AIR API Tip: Don’t write to File.applicationDirectory

As a number of AIR developers have discovered, it’s hard—but not impossible—to write files in the application’s install directory. That’s the same location given by File.applicationDirectory.

Granted, it’s often a tempting thing to do. For example, many applications include a database or configuration file with some pre-filled data. Once installed, they often want to update that file, say with user-specific data or preferences.

The first problem with this is that it’s not reliable. On some operating systems—Vista, for example—the installation directory is protected by the operating system. Even if AIR lets you write to this location Vista won’t. So if you want to write portable applications, don’t do this.

The second problem with this is that it’s not safe. Any code written into this directory runs with application privilege, which can compromise your application, which can compromise the user’s machine. That’s why Vista protects these directories.

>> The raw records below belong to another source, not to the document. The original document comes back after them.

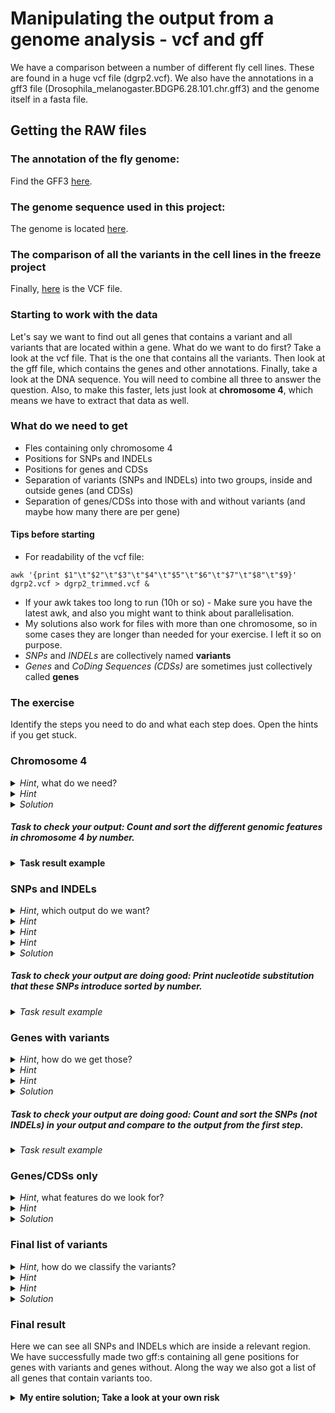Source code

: # Manipulating the output from a genome analysis - vcf and gff
We have a comparison between a number of different fly cell lines. These are found in a huge vcf file (dgrp2.vcf). We also have the annotations in a gff3 file (Drosophila_melanogaster.BDGP6.28.101.chr.gff3) and the genome itself in a fasta file.

## Getting the RAW files

### The annotation of the fly genome:
Find the GFF3 [here](https://tinyurl.com/y2opo93p "Drosophila_melanogaster.BDGP6.28.101.chr.gff3").

### The genome sequence used in this project:
The genome is located [here](https://tinyurl.com/yyldprwp "Drosophila_melanogaster.BDGP6.28.dna.toplevel.fa").

### The comparison of all the variants in the cell lines in the freeze project
Finally, [here](http://dgrp2.gnets.ncsu.edu/data.html "dgrp2.vcf") is the VCF file.

### Starting to work with the data
Let's say we want to find out all genes that contains a variant and all variants that are located within a gene. What do we want to do first? Take a look at the vcf file. That is the one that contains all the variants. Then look at the gff file, which contains the genes and other annotations. Finally, take a look at the DNA sequence. You will need to combine all three to answer the question. Also, to make this faster, lets just look at **chromosome 4**, which means we have to extract that data as well.

### What do we need to get
* Fles containing only chromosome 4
* Positions for SNPs and INDELs
* Positions for genes and CDSs
* Separation of variants (SNPs and INDELs) into two groups, inside and outside genes (and CDSs)
* Separation of genes/CDSs into those with and without variants (and maybe how many there are per gene)

#### Tips before starting
* For readability of the vcf file:

`awk '{print $1"\t"$2"\t"$3"\t"$4"\t"$5"\t"$6"\t"$7"\t"$8"\t"$9}' dgrp2.vcf > dgrp2_trimmed.vcf &`

* If your awk takes too long to run (10h or so) - Make sure you have the latest awk, and also you might want to think about parallelisation.
* My solutions also work for files with more than one chromosome, so in some cases they are longer than needed for your exercise. I left it so on purpose.
* *SNPs* and *INDELs* are collectively named **variants**
* *Genes* and *CoDing Sequences (CDSs)* are sometimes just collectively called **genes**

### The exercise
Identify the steps you need to do and what each step does. Open the hints if you get stuck.


### Chromosome 4

<details><summary><i>Hint</i>, what do we need?</summary>
<p>
    
#### Extract chr4 from the vcf and the gff and make new files
</p>
</details>


<details><summary><i>Hint</i></summary>
<p>

#### All lines from chromosome 4 start with a *4*
</p>
</details>


<details><summary><i>Solution</i></summary>
<p>
    
    `awk '/^4/{print $0}' Drosophila_melanogaster.BDGP6.28.101.chr.gff3 > Drosophila_melanogaster.chr4.gff3`
    `awk '/^4/{print $0}' dgrp2_trimmed.vcf > dgrp2_chr4.vcf`

</p>
</details>

##### *Task to check your output:* Count and sort the different genomic features in chromosome 4 by number.
<details><summary><b>Task result example</b></summary>
<pre>
   1 chromosome
   1 snoRNA
   2 pre_miRNA
   7 pseudogene
  11 pseudogenic_transcript
  26 ncRNA_gene
  31 ncRNA
  79 gene
 295 mRNA
 338 three_prime_UTR
 571 five_prime_UTR
2740 CDS
3155 exon
</pre>
</details>


### SNPs and INDELs

<details><summary><i>Hint</i>, which output do we want?</summary>
<p>
    
#### Get distribution of variants and list them in two separate files. For a bonus plot of the lengths of the INDELS, get the length of all INDELS into a third file
</p>
</details>

<details><summary><i>Hint</i></summary>
<p>

#### Remove lines beginning with \# (grep)
</p>
</details>

<details><summary><i>Hint</i></summary>
<p>

#### If columns 4 and 5 have different length, it's an INDEL. Otherwise it's a SNP.
</p>
</details>

<details><summary><i>Hint</i></summary>
<p>

#### You want the output to be a file with columns 1, 2, 4 and 5, a classifier (SNP or INDEL) and finally the length of the INDEL (put "-" for the SNPs)
</p>
</details>


<details><summary><i>Solution</i></summary>
<p>
        
`cat dgrp2_chr4.vcf | grep -v "#" | awk '{if (length($4)>1||length($5)>1){a="INDEL";b=length($4)-length($5);cnt[b]+=1;} else {a="SNP";b="-";} printf("%s\t%s\t%s\t%s\t%s\t%s\n", $1, $2, a, b, $4, $5) > "indels_Drosophila_chr4";}END{for (x in cnt){print x,cnt[x] > "distr_Drosophila_chr4"}}'`

</p>
</details>

##### *Task to check your output are doing good:* Print nucleotide substitution that these SNPs introduce sorted by number.
<details><summary><i>Task result example</i></summary>
<pre>
1182 C->T
1133 G->A
 932 A->G
 929 A->T
 892 T->A
 880 T->C
 639 G->T
 621 C->A
 436 A->C
 396 T->G
 372 G->C
 357 C->G
</pre>
</details>


### Genes with variants

<details><summary><i>Hint</i>, how do we get those?</summary>
<p>
    
#### Compare back and separate the annotation into features that do and don’t have variants. For a bonus, also record the number of variants in each feature
</p>
</details>

<details><summary><i>Hint</i></summary>
<p>

#### Make an index using the previous output to identify positions of variants
</p>
</details>

<details><summary><i>Hint</i></summary>
<p>

#### For each feature in the gff, check all position it covers to see if they are in your index, if so print to one file. If not, print to another.
</p>
</details>

<details><summary><i>Solution</i></summary>
<p>
    
`awk 'FNR==NR{a[$1,$2]="T"; next}{ hits=0; for(N=$4; N<=$5; N++) { if (a[$1,N] == "T") {hits+=1}} if (hits>0) {print hits "\t" $0 > "haveSNPINDEL_Drosophila_chr4.gff"} else {print $0 > "noSNPINDEL_Drosophila_chr4.gff"}}' indels_Drosophila_chr4 Drosophila_melanogaster.chr4.gff3`
    
</p>
</details>

##### *Task to check your output are doing good:* Count and sort the SNPs (not INDELs) in your output and compare to the output from the first step.
<details><summary><i>Task result example</i></summary>
<pre>
   1 chromosome
   1 pre_miRNA
   1 snoRNA
   6 pseudogene
   9 pseudogenic_transcript
  22 ncRNA_gene
  28 ncRNA
  79 gene
 264 three_prime_UTR
 290 five_prime_UTR
 295 mRNA
1798 CDS
2181 exon
</pre>
</details>


### Genes/CDSs only
<details><summary><i>Hint</i>, what features do we look for?</summary>
<p>
    
#### Filter for genes and CDSs before doing the analysis.
</p>
</details>

<details><summary><i>Hint</i></summary>
<p>

#### Only genes and CDSs are interesting to us. Make a gff without the rest of the features.
</p>
</details>

<details><summary><i>Solution</i></summary>
<p>

`awk '{if ($3=="gene" || $3=="CDS") print $0}' Drosophila_melanogaster.chr4.gff3 > Drosophila_melanogaster.chr4_genesCDSs.gff3`
    
</p>
</details>


### Final list of variants
<details><summary><i>Hint</i>, how do we classify the variants?</summary>
<p>

#### Repeat step 3 for the SNPs/INDELs themselves, to see which are actually located inside genes
</p>
</details>

<details><summary><i>Hint</i></summary>
<p>

#### Make an index of all genes/CDSs (from your gff), where start and stop are paired
</p>
</details>

<details><summary><i>Hint</i></summary>
<p>

#### For each feature from your step 2 file, check the position agains the index and print whether or not the variant is inside a gene.
</p>
</details>


<details><summary><i>Solution</i></summary>
<p>
    
`awk 'FNR==NR{ingene[$1,$4]=$5; next}{state="Not in gene";for (pair in ingene) {split(pair, t, SUBSEP); if ($1==t[1] && $2>=t[2] && $2<=ingene[t[1],t[2]]) {state=(t[1] " " t[2] " " ingene[t[1],t[2]])}} print $0, " ", state }' Drosophila_melanogaster.chr4_genesCDSs.gff3 indels_Drosophila_chr4 > SNPsInGenes_Drosophila_ch4`

</p>
</details>

### Final result
Here we can see all SNPs and INDELs which are inside a relevant region. We have successfully made two gff:s containing all gene positions for genes with variants and genes without. Along the way we also got a list of all genes that contain variants too.


<details><summary><b>My entire solution; Take a look at your own risk</b></summary>  
<p>
Note that some things here are redundant and possibly not the best solution. Try to make your own first!
    
`cat dgrp2.vcf | grep -v "#" | awk 'function abs(x){return ((x < 0.0) ? -x : x)} {if (length($4)>1||length($5)>1){a="INDEL";b=length($4)-length($5);cnt[b]+=1;} else {a="SNP";b="-";} printf("%s\t%s\t%s\t%s\t%s\t%s\n", $1, $2, a, b, $4, $5) > "indels_dgrp2";}END{for (x in cnt){print x,cnt[x] > "distr_dgrp2"}}' & awk 'FNR==NR{a[$1,$2]="T"; next}{ hits=0; for(N=$4; N<=$5; N++) { if (a[$1,N] == "T") {hits+=1}} if (hits>0) {print hits "\t" $0 > "haveSNPINDEL.gff"} else {print $0 > "noSNPINDEL.gff"}}' indels_dgrp2 Drosophila_melanogaster.BDGP6.28.101.chr.gff3 &`

</p>
</details>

The third problem is that it invalidates your application’s signature. Among other things, that means you won’t have access to the encrypted local store any more.

It’s also unnecessary. A safe and allowable alternative is to write somewhere into the user’s directory. If you still want a starter file, it’s easy to copy one from your install directory to the per-user location. Note that this also avoid problems if there are multiple users on the same machine.

In order to help developers avoid this pattern, AIR will prevent write access to this directory in most cases, and even when the underlying operating system allows it. There are currently ways around this, as it’s advisory—not mandatory. However, the ability to go around this restriction is often misinterpreted as a defect, and we may close this off in a future release. You’ve been warned.